Y a continuación, con voz insegura todavía, menciono una cifra. Abelardo esbozó una mueca cínica y apuntó:
—Oye, titi, que yo no soy ningún pardillo. Que me las sé todas. Te daré diez euros menos de los que me pides y nos apañamos.
—Bueno, vale. Porque me caes muy bien —mintió ella forzando aplomo y agrado.
Entonces él le puso la condición que les ponía a todas las prostitutas que contactaba. A ella le pareció extraña su petición, pero como la veterana Puri la había aleccionado sobre las cosas que debía negarles a los clientes y ésta no entraba dentro de ellas, accedió:
—Vale. Vamos.
Caminaron uno al lado del otro hasta una pensión cercana que alquilaba habitaciones para una hora. Abelardo pagó, y la mujer gorda y pintarrajeada que regentaba este establecimiento, a la que los años y un par de enfermedades venéreas habían retirado de la profesión más antigua del mundo, añadió en la hoja que llevaba el nombre Ana, otro palito más. Al final de mes cada uno de aquellos palitos se convertía en la comisión que, de parte suya recibiría la mesalina por cada actuación. Mientras subían ellos dos por la escalera, Abelardo le tentó a Ana el trasero gozando de su firmeza y de su esférica forma.
—¡Estás buenísima! —elogió mostrando una expresión de fauno.
Una vez dentro del cuarto que apestaba a desinfectante, Ana realizó los habituales preliminares de limpiarle a su cliente lo que a continuación emplearía con ella.

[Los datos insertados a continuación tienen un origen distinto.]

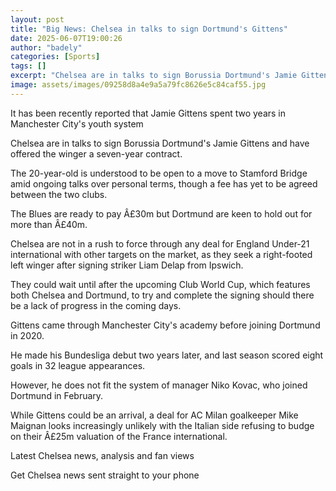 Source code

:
 ```yaml
---
layout: post
title: "Big News: Chelsea in talks to sign Dortmund's Gittens"
date: 2025-06-07T19:00:26
author: "badely"
categories: [Sports]
tags: []
excerpt: "Chelsea are in talks to sign Borussia Dortmund's Jamie Gittens and have offered the winger a seven-year contract."
image: assets/images/09258d8a4e9a5a79fc8626e5c84caf55.jpg
---
```


It has been recently reported that Jamie Gittens spent two years in Manchester City's youth system

Chelsea are in talks to sign Borussia Dortmund's Jamie Gittens and have offered the winger a seven-year contract.

The 20-year-old is understood to be open to a move to Stamford Bridge amid ongoing talks over personal terms, though a fee has yet to be agreed between the two clubs.

The Blues are ready to pay Â£30m but Dortmund are keen to hold out for more than Â£40m.

Chelsea are not in a rush to force through any deal for England Under-21 international with other targets on the market, as they seek a right-footed left winger after signing striker Liam Delap from Ipswich.

They could wait until after the upcoming Club World Cup, which features both Chelsea and Dortmund, to try and complete the signing should there be a lack of progress in the coming days.

Gittens came through Manchester City's academy before joining Dortmund in 2020.

He made his Bundesliga debut two years later, and last season scored eight goals in 32 league appearances.

However, he does not fit the system of manager Niko Kovac, who joined Dortmund in February.

While Gittens could be an arrival, a deal for AC Milan goalkeeper Mike Maignan looks increasingly unlikely with the Italian side refusing to budge on their Â£25m valuation of the France international.

Latest Chelsea news, analysis and fan views

Get Chelsea news sent straight to your phone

Realizado este acto de limpieza, Abelardo le exigió se desnudase. Moría de ganas de verla sin ropa. Quedó boquiabierto de admiración. Aquel cuerpo femenino conservaba todavía el esplendor, la frescura de la adolescencia.
—¡Tía, no será esta la última vez que yo esté contigo! —exclamó entusiasmado.
Ella forzó una risita. Se notaba su inexperiencia en lo falsa que sonó. Ardiente de deseo, con urgencia imparable, tras quitarse solo los pantalones y los zapatos, Abelardo la embistió por detrás igual que un miura recién salido del chiquero.
Ana lo recibió con disgusto y dolor. Incluso ahogó un grito de protesta. Todavía no tenía entrenados sus sentidos para dormirlos y no experimentar asco y sufrimiento. Y mientras él gruñía de bestial placer, ella lo odió por el daño que le hacía y los moratones que luego le saldrían por la furia de sus actos y como sus manazas apretaban sus carnes. Comenzó a emitir falsos gemidos y a rotar sus caderas a gran velocidad. Pocos segundos más tarde Abelardo se derramó copiosamente y afirmó muy complacido y convencido:
—¡Seguro que nunca antes ningún tío te ha hecho disfrutar tanto como te he hecho disfrutar yo!
Con todo su cuerpo dolorido por las bestial conducta de él, Ana forzó una sonrisa, mientras en su pensamiento lo maldecía con toda su alma. Abelardo le entregó las rosa que llevaba en el ojal y dijo:
—Putita, quédate con este capullo para que te acuerdes de mí algunos días. A continuación camino hacia la puerta pavoneándose, marcando sus pasos las piezas metálicas de su calzado.
Ana tiró la rosa al suelo, la pisó y tocándose las partes muy doloridas de su cuerpo, lo maldijo.
Transcurrieron cuatro antes no pudo Abelardo regresar al Barrio Caliente. Cojeaba ostensiblemente al caminar. Puri y Ana se encontraban de pie junto a la misma farola.
—Mucho tiempo sin verte por aquí, hermoso —lo saludó la veterana.
Ana se limitó a forzar una mueca que no llegó a sonrisa. Se acordaba muy bien de su brutalidad.
—Casi medio año —exageró él—. Me atropelló un coche y rompió varios huesos. He estado hospitalizado y sometido a varias operaciones. Vamos, Ana, voy a echarte el polvo de tu vida.
Ella fingió que recibía un mensaje y después de hacer como que lo leía, dijo a Abelardo:
—Lo siento, pero tengo que irme enseguida. Mi madre se ha puesto repentinamente muy enferma. Chao.
Y dijo esto se alejó asustada. La maldición que ella le había echado al salvaje Abelardo había sido que lo atropellase un vehículo, y temía que si recibía de nuevo su maltrato no pudiese ella contenerse y echarle una maldición todavía peor.